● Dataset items
Segment Open
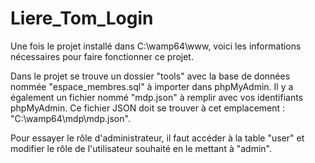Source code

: # Liere_Tom_Login

Une fois le projet installé dans C:\wamp64\www, voici les informations nécessaires pour faire fonctionner ce projet.

Dans le projet se trouve un dossier "tools" avec la base de données nommée "espace_membres.sql" à importer dans phpMyAdmin.
Il y a également un fichier nommé "mdp.json" à remplir avec vos identifiants phpMyAdmin.
Ce fichier JSON doit se trouver à cet emplacement : "C:\wamp64\mdp\mdp.json".

Pour essayer le rôle d'administrateur, il faut accéder à la table "user" et modifier le rôle de l'utilisateur souhaité en le mettant à "admin".
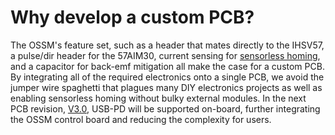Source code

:# Why develop a custom PCB?
The OSSM's feature set, such as a header that mates directly to the IHSV57, a pulse/dir header for the 57AIM30, current sensing for [sensorless homing](homing.md), and a capacitor for back-emf mitigation all make the case for a custom PCB. By integrating all of the required electronics onto a single PCB, we avoid the jumper wire spaghetti that plagues many DIY electronics projects as well as enabling sensorless homing without bulky external modules. In the next PCB revision, [V3.0](../boards/v3.0), USB-PD will be supported on-board, further integrating the OSSM control board and reducing the complexity for users.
Segment Closed
● Exercise directions
Each line from the one that contains "Dans le projet" down to the one that contains "a custom PCB?" is to be returned exactly as it stands above, both ends included, with pictures removed.

● Solution
Dans le projet se trouve un dossier "tools" avec la base de données nommée "espace_membres.sql" à importer dans phpMyAdmin.
Il y a également un fichier nommé "mdp.json" à remplir avec vos identifiants phpMyAdmin.
Ce fichier JSON doit se trouver à cet emplacement : "C:\wamp64\mdp\mdp.json".

Pour essayer le rôle d'administrateur, il faut accéder à la table "user" et modifier le rôle de l'utilisateur souhaité en le mettant à "admin".
Source code

:# Why develop a custom PCB?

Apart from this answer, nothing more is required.